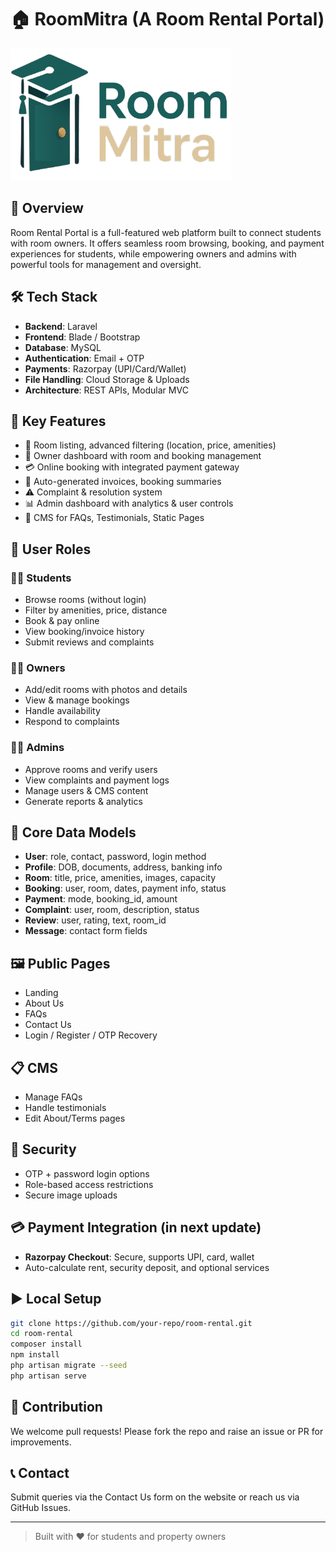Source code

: # 🏠 RoomMitra (A Room Rental Portal) 

![Room Rental Logo](public/logo/RoomLogo.png)

## 📖 Overview

Room Rental Portal is a full-featured web platform built to connect students with room owners. It offers seamless room browsing, booking, and payment experiences for students, while empowering owners and admins with powerful tools for management and oversight.

## 🛠 Tech Stack

* **Backend**: Laravel 
* **Frontend**: Blade / Bootstrap
* **Database**: MySQL
* **Authentication**: Email + OTP
* **Payments**: Razorpay (UPI/Card/Wallet)
* **File Handling**: Cloud Storage & Uploads
* **Architecture**: REST APIs, Modular MVC

## 🌟 Key Features

* 🔎 Room listing, advanced filtering (location, price, amenities)
* 💬 Owner dashboard with room and booking management
* 💳 Online booking with integrated payment gateway
* 📄 Auto-generated invoices, booking summaries
* ⚠️ Complaint & resolution system
* 📊 Admin dashboard with analytics & user controls
* 📃 CMS for FAQs, Testimonials, Static Pages

## 👥 User Roles

### 👨‍🎓 Students

* Browse rooms (without login)
* Filter by amenities, price, distance
* Book & pay online
* View booking/invoice history
* Submit reviews and complaints

### 🧑‍💼 Owners

* Add/edit rooms with photos and details
* View & manage bookings
* Handle availability
* Respond to complaints

### 👨‍💻 Admins

* Approve rooms and verify users
* View complaints and payment logs
* Manage users & CMS content
* Generate reports & analytics

## 🧩 Core Data Models

* **User**: role, contact, password, login method
* **Profile**: DOB, documents, address, banking info
* **Room**: title, price, amenities, images, capacity
* **Booking**: user, room, dates, payment info, status
* **Payment**: mode, booking\_id, amount
* **Complaint**: user, room, description, status
* **Review**: user, rating, text, room\_id
* **Message**: contact form fields

## 🖼 Public Pages

* Landing
* About Us
* FAQs
* Contact Us
* Login / Register / OTP Recovery

## 📋 CMS

* Manage FAQs
* Handle testimonials
* Edit About/Terms pages

## 🔐 Security

* OTP + password login options
* Role-based access restrictions
* Secure image uploads


## 💳 Payment Integration (in next update)

* **Razorpay Checkout**: Secure, supports UPI, card, wallet
* Auto-calculate rent, security deposit, and optional services

## ▶️ Local Setup

```bash
git clone https://github.com/your-repo/room-rental.git
cd room-rental
composer install
npm install
php artisan migrate --seed
php artisan serve
```

## 🤝 Contribution

We welcome pull requests! Please fork the repo and raise an issue or PR for improvements.

## 📞 Contact

Submit queries via the Contact Us form on the website or reach us via GitHub Issues.

---



> Built with ❤️ for students and property owners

# THE PROBLEM
Look through the entries above for the word "amenities". Copy every line where it shows up.

# RESPONSE BOX
* 🔎 Room listing, advanced filtering (location, price, amenities)
* Filter by amenities, price, distance
* **Room**: title, price, amenities, images, capacity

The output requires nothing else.